> **PROBLEM TO SOLVE**
From the listing below, reproduce word for word the part that opens with the line containing "data inside Op." and closes with the line containing "### 8. Calls made on Hybrid device"; reproduce nothing else.

> **THE DATA**
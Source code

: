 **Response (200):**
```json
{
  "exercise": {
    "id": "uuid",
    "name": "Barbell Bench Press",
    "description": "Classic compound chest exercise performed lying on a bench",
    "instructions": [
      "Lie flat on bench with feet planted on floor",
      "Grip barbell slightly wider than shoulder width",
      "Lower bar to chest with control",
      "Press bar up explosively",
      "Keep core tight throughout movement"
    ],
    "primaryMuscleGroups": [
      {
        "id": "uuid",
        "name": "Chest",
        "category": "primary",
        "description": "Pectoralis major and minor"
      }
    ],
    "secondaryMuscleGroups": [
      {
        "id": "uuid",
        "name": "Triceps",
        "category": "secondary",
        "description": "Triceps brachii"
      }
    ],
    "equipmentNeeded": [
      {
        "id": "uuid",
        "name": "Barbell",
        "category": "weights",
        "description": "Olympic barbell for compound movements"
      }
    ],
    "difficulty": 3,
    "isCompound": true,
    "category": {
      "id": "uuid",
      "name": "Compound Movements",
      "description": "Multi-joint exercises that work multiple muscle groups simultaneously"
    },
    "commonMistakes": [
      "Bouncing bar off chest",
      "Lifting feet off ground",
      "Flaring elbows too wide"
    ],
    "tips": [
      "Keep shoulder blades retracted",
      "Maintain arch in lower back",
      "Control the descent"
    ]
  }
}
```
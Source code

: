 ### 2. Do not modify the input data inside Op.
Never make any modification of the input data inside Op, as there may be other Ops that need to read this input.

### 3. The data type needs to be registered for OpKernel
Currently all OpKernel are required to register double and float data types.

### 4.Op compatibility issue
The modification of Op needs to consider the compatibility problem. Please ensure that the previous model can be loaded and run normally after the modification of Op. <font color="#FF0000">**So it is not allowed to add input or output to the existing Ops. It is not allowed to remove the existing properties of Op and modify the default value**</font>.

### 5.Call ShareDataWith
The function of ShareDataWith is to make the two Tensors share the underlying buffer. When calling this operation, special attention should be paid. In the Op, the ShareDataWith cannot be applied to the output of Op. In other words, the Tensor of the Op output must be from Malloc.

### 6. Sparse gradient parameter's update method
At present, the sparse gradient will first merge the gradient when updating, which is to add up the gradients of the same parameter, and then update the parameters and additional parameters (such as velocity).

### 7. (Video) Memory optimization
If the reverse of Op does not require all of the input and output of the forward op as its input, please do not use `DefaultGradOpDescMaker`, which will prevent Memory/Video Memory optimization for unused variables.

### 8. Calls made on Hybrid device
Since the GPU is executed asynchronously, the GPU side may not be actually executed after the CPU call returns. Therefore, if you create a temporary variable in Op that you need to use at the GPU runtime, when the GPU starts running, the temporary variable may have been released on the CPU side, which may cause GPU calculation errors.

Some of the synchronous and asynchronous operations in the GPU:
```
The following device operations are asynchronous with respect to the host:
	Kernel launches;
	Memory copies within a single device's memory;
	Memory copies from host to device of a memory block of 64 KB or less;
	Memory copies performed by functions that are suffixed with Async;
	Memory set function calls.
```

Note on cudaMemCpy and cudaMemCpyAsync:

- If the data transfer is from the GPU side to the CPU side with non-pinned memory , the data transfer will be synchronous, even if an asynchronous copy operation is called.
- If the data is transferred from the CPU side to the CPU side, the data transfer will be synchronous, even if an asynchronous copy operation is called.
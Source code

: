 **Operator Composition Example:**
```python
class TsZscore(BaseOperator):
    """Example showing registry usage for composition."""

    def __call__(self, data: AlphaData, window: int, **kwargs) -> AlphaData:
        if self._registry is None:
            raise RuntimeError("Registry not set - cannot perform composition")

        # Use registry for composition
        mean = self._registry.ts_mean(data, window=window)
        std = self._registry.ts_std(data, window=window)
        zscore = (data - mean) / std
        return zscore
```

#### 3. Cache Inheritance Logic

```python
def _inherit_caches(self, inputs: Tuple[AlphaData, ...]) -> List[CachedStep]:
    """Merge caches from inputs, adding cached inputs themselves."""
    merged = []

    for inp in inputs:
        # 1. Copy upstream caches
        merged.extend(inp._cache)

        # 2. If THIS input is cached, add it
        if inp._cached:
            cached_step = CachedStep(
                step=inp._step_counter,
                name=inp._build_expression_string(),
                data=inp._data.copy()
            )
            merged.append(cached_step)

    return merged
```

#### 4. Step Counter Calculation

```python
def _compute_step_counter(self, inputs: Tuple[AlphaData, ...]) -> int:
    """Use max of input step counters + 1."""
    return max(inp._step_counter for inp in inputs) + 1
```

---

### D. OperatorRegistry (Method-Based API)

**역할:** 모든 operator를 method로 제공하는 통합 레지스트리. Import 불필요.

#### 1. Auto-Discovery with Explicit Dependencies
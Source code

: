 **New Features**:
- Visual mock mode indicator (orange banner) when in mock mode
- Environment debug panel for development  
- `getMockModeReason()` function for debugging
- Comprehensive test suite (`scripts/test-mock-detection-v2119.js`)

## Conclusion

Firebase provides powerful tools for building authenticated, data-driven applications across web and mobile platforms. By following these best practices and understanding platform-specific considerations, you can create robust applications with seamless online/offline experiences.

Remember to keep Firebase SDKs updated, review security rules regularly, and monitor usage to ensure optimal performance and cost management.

> **EXPECTED ANSWER**
: ### 2. Do not modify the input data inside Op.
Never make any modification of the input data inside Op, as there may be other Ops that need to read this input.

### 3. The data type needs to be registered for OpKernel
Currently all OpKernel are required to register double and float data types.

### 4.Op compatibility issue
The modification of Op needs to consider the compatibility problem. Please ensure that the previous model can be loaded and run normally after the modification of Op. <font color="#FF0000">**So it is not allowed to add input or output to the existing Ops. It is not allowed to remove the existing properties of Op and modify the default value**</font>.

### 5.Call ShareDataWith
The function of ShareDataWith is to make the two Tensors share the underlying buffer. When calling this operation, special attention should be paid. In the Op, the ShareDataWith cannot be applied to the output of Op. In other words, the Tensor of the Op output must be from Malloc.

### 6. Sparse gradient parameter's update method
At present, the sparse gradient will first merge the gradient when updating, which is to add up the gradients of the same parameter, and then update the parameters and additional parameters (such as velocity).

### 7. (Video) Memory optimization
If the reverse of Op does not require all of the input and output of the forward op as its input, please do not use `DefaultGradOpDescMaker`, which will prevent Memory/Video Memory optimization for unused variables.

### 8. Calls made on Hybrid device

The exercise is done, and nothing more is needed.